**WORK INSTRUCTION:** Both the line below containing "- close case" and the line containing "the client clarifications:**", along with every line between them, should be repeated exactly; no other line belongs in the answer.

**DATA PROVIDED:**
---+---

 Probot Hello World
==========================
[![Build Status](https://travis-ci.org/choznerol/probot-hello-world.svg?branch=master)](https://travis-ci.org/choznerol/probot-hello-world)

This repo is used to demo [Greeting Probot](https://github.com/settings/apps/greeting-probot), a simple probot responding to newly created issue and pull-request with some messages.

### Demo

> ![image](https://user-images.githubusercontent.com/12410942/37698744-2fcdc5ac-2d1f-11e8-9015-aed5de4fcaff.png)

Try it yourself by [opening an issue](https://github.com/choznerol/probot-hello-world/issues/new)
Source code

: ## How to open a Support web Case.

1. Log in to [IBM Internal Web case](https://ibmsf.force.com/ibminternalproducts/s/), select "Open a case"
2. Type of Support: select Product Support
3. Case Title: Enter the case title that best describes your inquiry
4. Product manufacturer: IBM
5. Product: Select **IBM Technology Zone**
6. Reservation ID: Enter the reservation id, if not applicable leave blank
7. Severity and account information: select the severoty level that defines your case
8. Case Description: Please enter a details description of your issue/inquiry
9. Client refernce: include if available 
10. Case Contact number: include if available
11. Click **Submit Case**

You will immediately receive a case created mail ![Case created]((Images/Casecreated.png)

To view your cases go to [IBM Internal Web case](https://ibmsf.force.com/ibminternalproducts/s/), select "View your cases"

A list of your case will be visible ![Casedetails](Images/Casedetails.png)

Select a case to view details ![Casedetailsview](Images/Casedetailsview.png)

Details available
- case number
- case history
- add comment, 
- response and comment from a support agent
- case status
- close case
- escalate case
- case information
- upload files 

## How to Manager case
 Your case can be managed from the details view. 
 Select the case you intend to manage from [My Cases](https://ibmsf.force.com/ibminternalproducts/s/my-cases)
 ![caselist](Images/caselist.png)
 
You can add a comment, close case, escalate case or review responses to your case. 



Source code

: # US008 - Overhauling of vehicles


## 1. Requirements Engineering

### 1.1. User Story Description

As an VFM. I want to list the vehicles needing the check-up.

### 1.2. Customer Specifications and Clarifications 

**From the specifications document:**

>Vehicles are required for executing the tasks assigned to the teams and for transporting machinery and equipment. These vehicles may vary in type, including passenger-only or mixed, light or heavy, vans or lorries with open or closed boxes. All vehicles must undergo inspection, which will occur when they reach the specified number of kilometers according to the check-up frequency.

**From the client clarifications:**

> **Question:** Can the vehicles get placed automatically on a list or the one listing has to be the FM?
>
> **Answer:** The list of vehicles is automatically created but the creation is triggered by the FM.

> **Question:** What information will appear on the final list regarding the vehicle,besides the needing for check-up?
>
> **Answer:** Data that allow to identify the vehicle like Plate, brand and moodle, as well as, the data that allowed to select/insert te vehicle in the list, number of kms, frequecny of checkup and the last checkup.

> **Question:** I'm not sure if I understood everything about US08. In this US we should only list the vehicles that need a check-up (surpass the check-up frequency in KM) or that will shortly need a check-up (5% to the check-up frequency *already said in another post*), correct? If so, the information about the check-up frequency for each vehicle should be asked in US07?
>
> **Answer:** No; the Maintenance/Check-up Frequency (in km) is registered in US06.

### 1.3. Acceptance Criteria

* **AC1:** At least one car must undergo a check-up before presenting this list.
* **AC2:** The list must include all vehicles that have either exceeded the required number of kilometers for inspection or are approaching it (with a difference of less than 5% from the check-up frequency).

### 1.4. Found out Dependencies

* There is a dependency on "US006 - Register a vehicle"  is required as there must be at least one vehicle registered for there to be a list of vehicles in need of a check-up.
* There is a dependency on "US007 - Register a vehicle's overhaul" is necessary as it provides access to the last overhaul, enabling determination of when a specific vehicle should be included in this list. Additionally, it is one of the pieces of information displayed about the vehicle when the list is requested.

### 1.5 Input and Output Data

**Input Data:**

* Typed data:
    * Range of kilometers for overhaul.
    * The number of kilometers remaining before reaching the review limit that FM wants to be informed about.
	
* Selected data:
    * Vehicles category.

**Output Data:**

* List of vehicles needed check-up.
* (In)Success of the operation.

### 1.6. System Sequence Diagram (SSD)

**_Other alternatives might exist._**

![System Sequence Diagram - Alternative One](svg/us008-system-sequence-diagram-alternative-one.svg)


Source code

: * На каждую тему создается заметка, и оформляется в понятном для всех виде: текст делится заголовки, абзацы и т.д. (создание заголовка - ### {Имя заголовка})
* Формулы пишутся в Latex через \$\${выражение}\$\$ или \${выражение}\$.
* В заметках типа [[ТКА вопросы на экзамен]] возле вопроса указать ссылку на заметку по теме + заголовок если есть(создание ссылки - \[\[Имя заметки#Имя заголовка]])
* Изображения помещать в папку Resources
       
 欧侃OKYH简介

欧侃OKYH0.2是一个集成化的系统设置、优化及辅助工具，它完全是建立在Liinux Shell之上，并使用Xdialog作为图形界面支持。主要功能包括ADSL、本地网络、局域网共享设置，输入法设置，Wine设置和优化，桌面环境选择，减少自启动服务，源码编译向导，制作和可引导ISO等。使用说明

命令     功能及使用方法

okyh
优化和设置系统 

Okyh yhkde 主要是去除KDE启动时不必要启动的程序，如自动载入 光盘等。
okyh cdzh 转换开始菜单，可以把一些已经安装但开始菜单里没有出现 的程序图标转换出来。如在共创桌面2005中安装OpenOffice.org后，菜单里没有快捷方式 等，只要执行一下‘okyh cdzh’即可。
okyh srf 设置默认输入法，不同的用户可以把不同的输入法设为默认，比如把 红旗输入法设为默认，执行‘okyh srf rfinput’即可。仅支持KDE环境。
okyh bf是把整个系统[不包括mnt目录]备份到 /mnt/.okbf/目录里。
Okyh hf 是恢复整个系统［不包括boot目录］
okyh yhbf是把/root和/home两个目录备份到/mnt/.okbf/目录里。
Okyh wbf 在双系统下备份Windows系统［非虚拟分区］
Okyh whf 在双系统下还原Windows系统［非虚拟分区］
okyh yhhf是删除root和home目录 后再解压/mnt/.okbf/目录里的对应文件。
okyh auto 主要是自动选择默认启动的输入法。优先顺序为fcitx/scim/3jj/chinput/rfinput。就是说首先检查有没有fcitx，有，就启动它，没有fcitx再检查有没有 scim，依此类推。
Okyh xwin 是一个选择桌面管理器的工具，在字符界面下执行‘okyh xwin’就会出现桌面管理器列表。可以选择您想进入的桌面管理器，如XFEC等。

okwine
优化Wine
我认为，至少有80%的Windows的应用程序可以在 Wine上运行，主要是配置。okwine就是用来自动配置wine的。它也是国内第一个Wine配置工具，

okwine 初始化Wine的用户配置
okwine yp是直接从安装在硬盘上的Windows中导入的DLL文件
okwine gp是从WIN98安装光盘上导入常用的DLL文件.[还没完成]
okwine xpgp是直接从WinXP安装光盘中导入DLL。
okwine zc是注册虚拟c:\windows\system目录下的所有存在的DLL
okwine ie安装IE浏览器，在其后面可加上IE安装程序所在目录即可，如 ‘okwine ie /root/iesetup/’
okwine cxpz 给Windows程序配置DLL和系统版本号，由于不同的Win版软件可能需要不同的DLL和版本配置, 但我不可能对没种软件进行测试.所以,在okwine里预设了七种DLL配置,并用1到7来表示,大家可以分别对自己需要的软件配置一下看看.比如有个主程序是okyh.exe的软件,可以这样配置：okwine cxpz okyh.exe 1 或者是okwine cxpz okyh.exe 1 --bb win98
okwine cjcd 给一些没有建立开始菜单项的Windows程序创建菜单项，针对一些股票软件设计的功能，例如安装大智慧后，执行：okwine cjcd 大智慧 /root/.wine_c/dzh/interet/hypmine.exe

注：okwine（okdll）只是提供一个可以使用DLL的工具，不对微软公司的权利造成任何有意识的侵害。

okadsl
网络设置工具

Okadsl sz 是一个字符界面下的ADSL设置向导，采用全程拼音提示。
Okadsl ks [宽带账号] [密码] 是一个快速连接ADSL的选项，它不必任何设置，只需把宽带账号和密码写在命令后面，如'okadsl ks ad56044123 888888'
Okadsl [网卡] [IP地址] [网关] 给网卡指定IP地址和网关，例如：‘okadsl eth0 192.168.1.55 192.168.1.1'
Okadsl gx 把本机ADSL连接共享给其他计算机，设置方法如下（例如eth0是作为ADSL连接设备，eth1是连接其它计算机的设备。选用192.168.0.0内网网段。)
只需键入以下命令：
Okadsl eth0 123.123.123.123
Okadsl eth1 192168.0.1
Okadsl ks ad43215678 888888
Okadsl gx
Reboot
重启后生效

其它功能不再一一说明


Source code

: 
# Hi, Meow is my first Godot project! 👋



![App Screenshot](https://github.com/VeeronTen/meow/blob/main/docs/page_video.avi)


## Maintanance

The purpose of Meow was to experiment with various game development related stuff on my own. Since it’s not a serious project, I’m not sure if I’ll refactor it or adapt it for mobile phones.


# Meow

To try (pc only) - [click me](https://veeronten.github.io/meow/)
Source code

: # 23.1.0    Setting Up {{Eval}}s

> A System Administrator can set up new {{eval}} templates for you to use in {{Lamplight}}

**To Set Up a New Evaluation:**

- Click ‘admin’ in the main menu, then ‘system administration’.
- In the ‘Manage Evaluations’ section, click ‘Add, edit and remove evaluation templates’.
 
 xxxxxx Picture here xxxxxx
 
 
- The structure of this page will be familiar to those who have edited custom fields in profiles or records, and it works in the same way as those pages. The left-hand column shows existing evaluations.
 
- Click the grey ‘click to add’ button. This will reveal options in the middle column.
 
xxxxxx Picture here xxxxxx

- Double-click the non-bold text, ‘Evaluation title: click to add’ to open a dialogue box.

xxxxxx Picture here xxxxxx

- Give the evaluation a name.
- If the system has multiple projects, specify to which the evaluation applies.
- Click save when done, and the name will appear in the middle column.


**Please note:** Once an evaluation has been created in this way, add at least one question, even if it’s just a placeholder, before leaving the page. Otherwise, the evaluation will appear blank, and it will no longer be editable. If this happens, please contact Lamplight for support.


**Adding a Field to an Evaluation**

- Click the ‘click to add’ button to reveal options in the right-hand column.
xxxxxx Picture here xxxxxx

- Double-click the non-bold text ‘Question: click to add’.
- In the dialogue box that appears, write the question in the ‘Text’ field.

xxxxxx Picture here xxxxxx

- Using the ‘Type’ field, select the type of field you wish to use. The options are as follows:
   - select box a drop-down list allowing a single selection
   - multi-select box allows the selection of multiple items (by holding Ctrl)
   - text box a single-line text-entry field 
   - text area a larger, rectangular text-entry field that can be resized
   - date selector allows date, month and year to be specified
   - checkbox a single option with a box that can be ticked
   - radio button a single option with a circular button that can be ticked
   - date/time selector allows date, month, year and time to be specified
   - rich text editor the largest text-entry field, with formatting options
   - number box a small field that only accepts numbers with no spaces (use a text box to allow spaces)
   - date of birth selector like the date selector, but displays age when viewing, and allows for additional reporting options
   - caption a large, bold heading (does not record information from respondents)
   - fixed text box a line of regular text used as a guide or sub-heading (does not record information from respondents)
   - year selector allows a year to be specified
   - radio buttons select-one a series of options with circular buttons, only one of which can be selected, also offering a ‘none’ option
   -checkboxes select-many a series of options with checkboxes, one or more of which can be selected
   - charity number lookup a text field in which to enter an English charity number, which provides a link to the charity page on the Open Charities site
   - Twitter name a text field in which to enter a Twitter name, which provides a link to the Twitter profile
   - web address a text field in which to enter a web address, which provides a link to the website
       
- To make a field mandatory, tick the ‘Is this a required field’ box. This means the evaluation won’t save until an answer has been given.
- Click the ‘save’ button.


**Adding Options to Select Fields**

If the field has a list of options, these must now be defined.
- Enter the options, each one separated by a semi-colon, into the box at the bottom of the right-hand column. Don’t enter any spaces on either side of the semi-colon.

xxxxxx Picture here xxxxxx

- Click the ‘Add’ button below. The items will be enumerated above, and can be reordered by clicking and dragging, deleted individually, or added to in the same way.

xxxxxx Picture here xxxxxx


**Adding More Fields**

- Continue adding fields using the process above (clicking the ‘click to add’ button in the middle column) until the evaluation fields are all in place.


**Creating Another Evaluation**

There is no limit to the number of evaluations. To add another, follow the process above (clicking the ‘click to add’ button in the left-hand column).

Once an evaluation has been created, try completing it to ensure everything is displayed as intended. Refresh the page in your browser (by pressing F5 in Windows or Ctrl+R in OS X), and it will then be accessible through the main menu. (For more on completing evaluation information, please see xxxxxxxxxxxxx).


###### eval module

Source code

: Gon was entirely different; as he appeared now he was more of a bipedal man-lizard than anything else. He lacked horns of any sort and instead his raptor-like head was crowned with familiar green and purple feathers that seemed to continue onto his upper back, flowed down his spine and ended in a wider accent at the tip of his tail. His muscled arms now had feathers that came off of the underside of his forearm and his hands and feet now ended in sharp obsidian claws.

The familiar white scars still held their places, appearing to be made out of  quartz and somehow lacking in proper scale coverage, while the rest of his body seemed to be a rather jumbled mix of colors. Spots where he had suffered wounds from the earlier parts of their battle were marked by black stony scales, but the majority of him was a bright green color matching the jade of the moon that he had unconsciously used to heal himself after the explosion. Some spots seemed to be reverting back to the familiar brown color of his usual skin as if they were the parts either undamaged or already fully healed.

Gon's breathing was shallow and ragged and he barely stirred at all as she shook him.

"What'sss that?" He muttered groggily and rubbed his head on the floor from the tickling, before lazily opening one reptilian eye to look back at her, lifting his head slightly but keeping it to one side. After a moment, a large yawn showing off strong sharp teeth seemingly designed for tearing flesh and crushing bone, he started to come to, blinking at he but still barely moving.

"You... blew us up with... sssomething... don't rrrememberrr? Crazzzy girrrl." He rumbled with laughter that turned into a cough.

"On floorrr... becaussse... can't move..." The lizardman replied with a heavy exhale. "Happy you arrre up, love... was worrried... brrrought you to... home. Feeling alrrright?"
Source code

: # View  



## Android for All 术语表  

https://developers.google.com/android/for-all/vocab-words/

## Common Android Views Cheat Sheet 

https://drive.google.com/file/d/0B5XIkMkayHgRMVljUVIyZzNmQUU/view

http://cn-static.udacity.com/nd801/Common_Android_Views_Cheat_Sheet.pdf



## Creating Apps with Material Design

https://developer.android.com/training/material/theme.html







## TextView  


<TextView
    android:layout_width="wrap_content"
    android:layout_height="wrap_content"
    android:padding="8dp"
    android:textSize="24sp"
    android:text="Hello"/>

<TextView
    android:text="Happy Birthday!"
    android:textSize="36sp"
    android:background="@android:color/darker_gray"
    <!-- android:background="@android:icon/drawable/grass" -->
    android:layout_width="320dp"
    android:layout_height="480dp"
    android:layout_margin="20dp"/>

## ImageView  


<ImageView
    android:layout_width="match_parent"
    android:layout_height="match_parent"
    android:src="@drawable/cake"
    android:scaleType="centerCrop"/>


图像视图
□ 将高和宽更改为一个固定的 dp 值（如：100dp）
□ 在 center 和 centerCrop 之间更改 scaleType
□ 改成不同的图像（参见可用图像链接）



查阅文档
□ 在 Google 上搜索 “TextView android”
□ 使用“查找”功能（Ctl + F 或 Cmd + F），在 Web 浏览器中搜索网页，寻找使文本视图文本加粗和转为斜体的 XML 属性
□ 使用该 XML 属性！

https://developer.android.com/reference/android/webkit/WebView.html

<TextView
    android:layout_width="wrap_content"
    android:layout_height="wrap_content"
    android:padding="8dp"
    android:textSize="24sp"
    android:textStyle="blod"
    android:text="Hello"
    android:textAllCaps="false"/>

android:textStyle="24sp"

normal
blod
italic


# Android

---+---

**COMPLETED TASK:**
- close case
- escalate case
- case information
- upload files 

## How to Manager case
 Your case can be managed from the details view. 
 Select the case you intend to manage from [My Cases](https://ibmsf.force.com/ibminternalproducts/s/my-cases)
 ![caselist](Images/caselist.png)
 
You can add a comment, close case, escalate case or review responses to your case. 



Source code

: # US008 - Overhauling of vehicles


## 1. Requirements Engineering

### 1.1. User Story Description

As an VFM. I want to list the vehicles needing the check-up.

### 1.2. Customer Specifications and Clarifications 

**From the specifications document:**

>Vehicles are required for executing the tasks assigned to the teams and for transporting machinery and equipment. These vehicles may vary in type, including passenger-only or mixed, light or heavy, vans or lorries with open or closed boxes. All vehicles must undergo inspection, which will occur when they reach the specified number of kilometers according to the check-up frequency.

**From the client clarifications:**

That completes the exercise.